An international team worked on reconstructing the climate of the Dead Sea over the last 200,000 years. Although the surface area of the lake and its depth are roughly equivalent to those of Lake Geneva, the Dead Sea loses a metre a year, which explains its ever-increasing salinity: 275 grams of salt per litre compared to 20 to 40 grams per litre in the oceans. Nevertheless, microbial life subsists in this extreme environment. But is it possible that a form of life has managed to adapt to the sediments in the Dead Sea - a particularly hostile environment that is isolated from the surface without any light, oxygen or frequent food intake? The scientists drilled a hole 400 metres deep and 10 centimetres in diameter in the heart of the Dead Sea in an attempt to find traces of microbial presence in the sediments, analysing sediment samples for each metre that was dug.
"We started by freezing the collected samples to preserve any genetic material that might degrade at room temperature," explains Dr Camille Thomas, a researcher in UNIGE Department of Earth Sciences. "Then we used different techniques, including scanning electron microscopy, which can identify at very high resolution the remains of microbes that could have changed the original composition of the sediments." The aim was also to extract the organic compounds trapped in the salt, such as DNA or lipids. "This enables us to identify the organisms that live or have lived in the sediment, and helps us understand how they manage to survive under these conditions," continues professor Ariztegui.
Earlier research had shown that archaea could be found in the most saline environments in the Dead Sea. "But here we uncovered molecules known as isoprenoid wax esters that can’t be produced by archaea but only by bacteria from fragments of archaea," says Dr Thomas. This proves that a form of life other than archaea developed that is potentially still present in these sediments: bacteria. "Archaea have the capacity to withstand the Dead Sea’s very high levels of salinity. Until now, they were the only ones that had been identified in the deep waters of the Dead Sea. But it turns out that another population can overcome these intense conditions by feeding on the corpses of archaea: bacteria - which we thought were not so well adapted." In becoming "necrophages", these bacteria have been able to acclimatise to one of the most severe environments on our planet. Furthermore, they have contributed to the chemical changes found in the sediments of the Dead Sea.
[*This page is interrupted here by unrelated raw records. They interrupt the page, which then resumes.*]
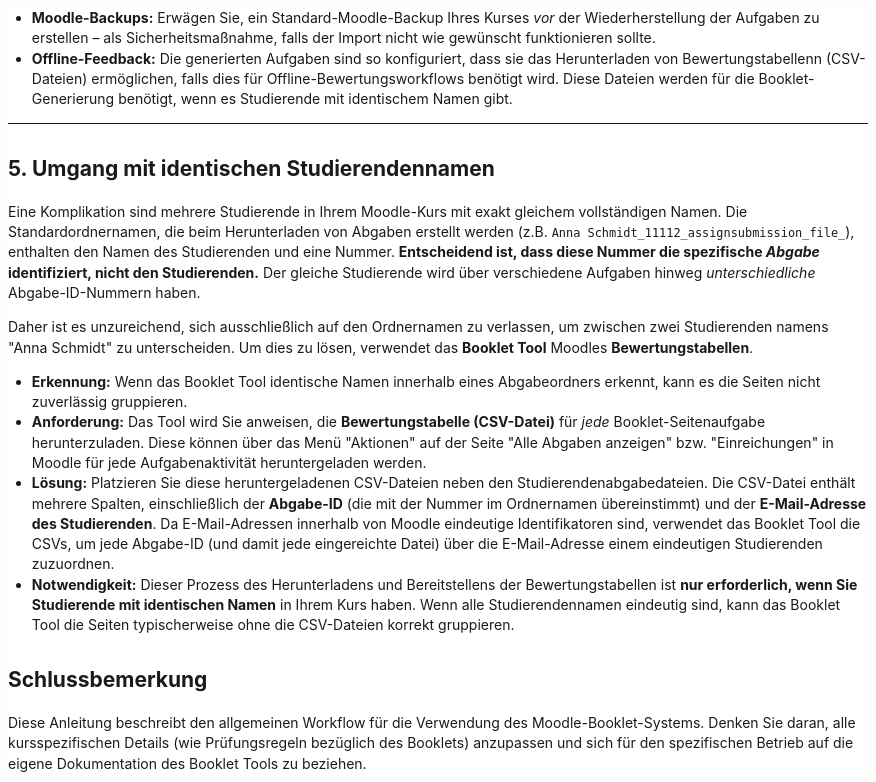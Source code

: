 * **Moodle-Backups:** Erwägen Sie, ein Standard-Moodle-Backup Ihres Kurses *vor* der Wiederherstellung der Aufgaben zu erstellen – als Sicherheitsmaßnahme, falls der Import nicht wie gewünscht funktionieren sollte.
* **Offline-Feedback:** Die generierten Aufgaben sind so konfiguriert, dass sie das Herunterladen von Bewertungstabellenn (CSV-Dateien) ermöglichen, falls dies für Offline-Bewertungsworkflows benötigt wird. Diese Dateien werden für die Booklet-Generierung benötigt, wenn es Studierende mit identischem Namen gibt.

---

## 5. Umgang mit identischen Studierendennamen

Eine Komplikation sind mehrere Studierende in Ihrem Moodle-Kurs mit exakt gleichem vollständigen Namen. Die Standardordnernamen, die beim Herunterladen von Abgaben erstellt werden (z.B. `Anna Schmidt_11112_assignsubmission_file_`), enthalten den Namen des Studierenden und eine Nummer. **Entscheidend ist, dass diese Nummer die spezifische *Abgabe* identifiziert, nicht den Studierenden.** Der gleiche Studierende wird über verschiedene Aufgaben hinweg *unterschiedliche* Abgabe-ID-Nummern haben.

Daher ist es unzureichend, sich ausschließlich auf den Ordnernamen zu verlassen, um zwischen zwei Studierenden namens "Anna Schmidt" zu unterscheiden. Um dies zu lösen, verwendet das **Booklet Tool** Moodles **Bewertungstabellen**.

* **Erkennung:** Wenn das Booklet Tool identische Namen innerhalb eines Abgabeordners erkennt, kann es die Seiten nicht zuverlässig gruppieren.
* **Anforderung:** Das Tool wird Sie anweisen, die **Bewertungstabelle (CSV-Datei)** für *jede* Booklet-Seitenaufgabe herunterzuladen. Diese können über das Menü "Aktionen" auf der Seite "Alle Abgaben anzeigen" bzw. "Einreichungen" in Moodle für jede Aufgabenaktivität heruntergeladen werden.
* **Lösung:** Platzieren Sie diese heruntergeladenen CSV-Dateien neben den Studierendenabgabedateien. Die CSV-Datei enthält mehrere Spalten, einschließlich der **Abgabe-ID** (die mit der Nummer im Ordnernamen übereinstimmt) und der **E-Mail-Adresse des Studierenden**. Da E-Mail-Adressen innerhalb von Moodle eindeutige Identifikatoren sind, verwendet das Booklet Tool die CSVs, um jede Abgabe-ID (und damit jede eingereichte Datei) über die E-Mail-Adresse einem eindeutigen Studierenden zuzuordnen.
* **Notwendigkeit:** Dieser Prozess des Herunterladens und Bereitstellens der Bewertungstabellen ist **nur erforderlich, wenn Sie Studierende mit identischen Namen** in Ihrem Kurs haben. Wenn alle Studierendennamen eindeutig sind, kann das Booklet Tool die Seiten typischerweise ohne die CSV-Dateien korrekt gruppieren.

## Schlussbemerkung

Diese Anleitung beschreibt den allgemeinen Workflow für die Verwendung des Moodle-Booklet-Systems. Denken Sie daran, alle kursspezifischen Details (wie Prüfungsregeln bezüglich des Booklets) anzupassen und sich für den spezifischen Betrieb auf die eigene Dokumentation des Booklet Tools zu beziehen.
Geomicrobiology represents the future for searching for life in space
The study, funded by the Swiss National Science Foundation (SNSF), lies on the boundaries between geology and microbiology - a field known as geomicrobiology, which seeks to understand the mechanisms behind the formation of life and the Earth, no matter how hostile the environmental conditions are. "Establishing how life adapts in the most hostile conditions also opens up important avenues of research for discovering life on other planets," enthuses professor Ariztegui. "And that gives us an idea not only of what we should be looking for but also helps develop increasingly sophisticated microbial techniques."